(Listed entries Opens)

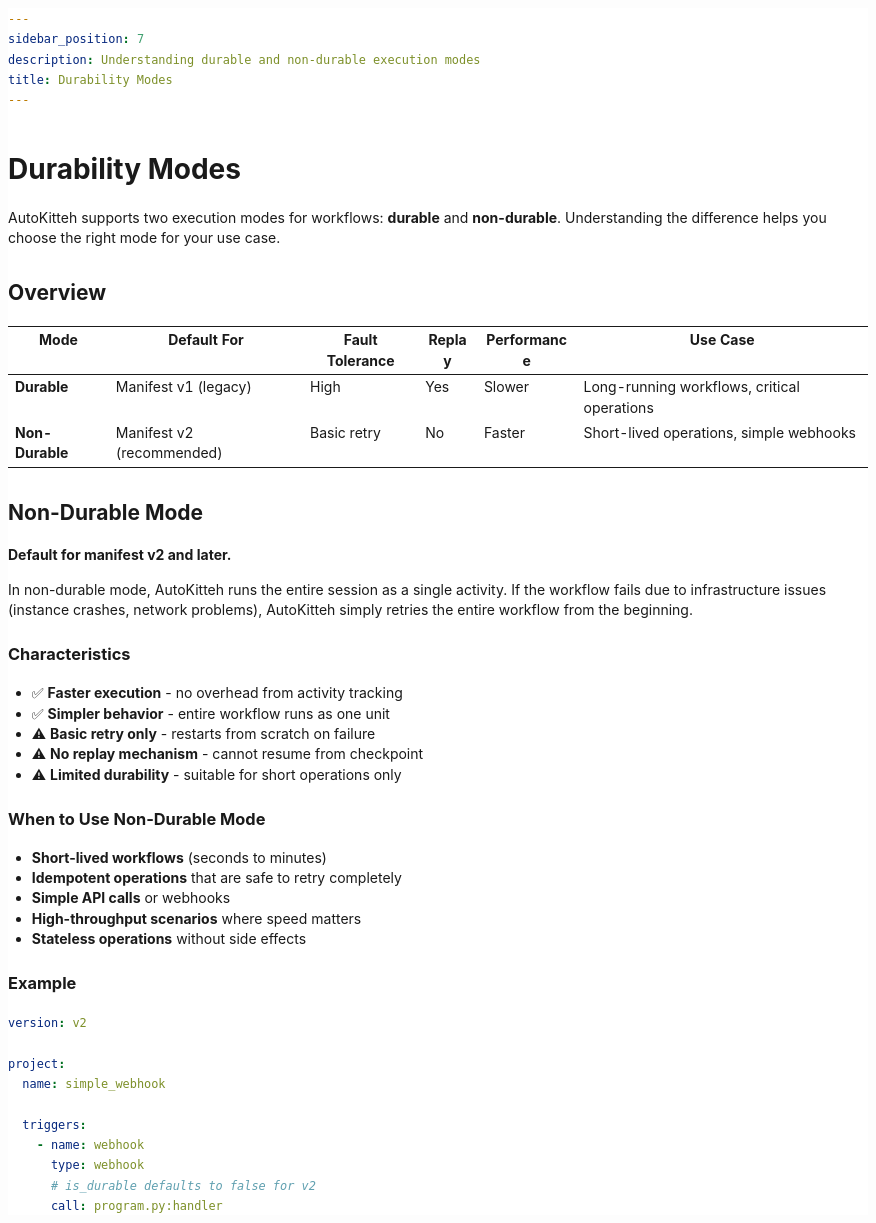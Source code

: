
 ```yaml
---
sidebar_position: 7
description: Understanding durable and non-durable execution modes
title: Durability Modes
---
```


# Durability Modes

AutoKitteh supports two execution modes for workflows: **durable** and **non-durable**. Understanding the difference helps you choose the right mode for your use case.

## Overview

| Mode            | Default For | Fault Tolerance | Replay | Performance | Use Case                                    |
| --------------- | ----------- | --------------- | ------ | ----------- | ------------------------------------------- |
| **Durable**     | Manifest v1 (legacy) | High            | Yes    | Slower      | Long-running workflows, critical operations |
| **Non-Durable** | Manifest v2 (recommended) | Basic retry     | No     | Faster      | Short-lived operations, simple webhooks     |

## Non-Durable Mode

**Default for manifest v2 and later.**

In non-durable mode, AutoKitteh runs the entire session as a single activity. If the workflow fails due to infrastructure issues (instance crashes, network problems), AutoKitteh simply retries the entire workflow from the beginning.

### Characteristics

- ✅ **Faster execution** - no overhead from activity tracking
- ✅ **Simpler behavior** - entire workflow runs as one unit
- ⚠️ **Basic retry only** - restarts from scratch on failure
- ⚠️ **No replay mechanism** - cannot resume from checkpoint
- ⚠️ **Limited durability** - suitable for short operations only

### When to Use Non-Durable Mode

- **Short-lived workflows** (seconds to minutes)
- **Idempotent operations** that are safe to retry completely
- **Simple API calls** or webhooks
- **High-throughput scenarios** where speed matters
- **Stateless operations** without side effects

### Example

```yaml
version: v2

project:
  name: simple_webhook

  triggers:
    - name: webhook
      type: webhook
      # is_durable defaults to false for v2
      call: program.py:handler
```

(Listed entries Closes)

Exercise description:
Once you find the line containing "- ✅ **Simpler", copy it and every line after it through the end of the records, exactly as they stand.

Solution to the exercise:
- ✅ **Simpler behavior** - entire workflow runs as one unit
- ⚠️ **Basic retry only** - restarts from scratch on failure
- ⚠️ **No replay mechanism** - cannot resume from checkpoint
- ⚠️ **Limited durability** - suitable for short operations only

### When to Use Non-Durable Mode

- **Short-lived workflows** (seconds to minutes)
- **Idempotent operations** that are safe to retry completely
- **Simple API calls** or webhooks
- **High-throughput scenarios** where speed matters
- **Stateless operations** without side effects

### Example

```yaml
version: v2

project:
  name: simple_webhook

  triggers:
    - name: webhook
      type: webhook
      # is_durable defaults to false for v2
      call: program.py:handler
```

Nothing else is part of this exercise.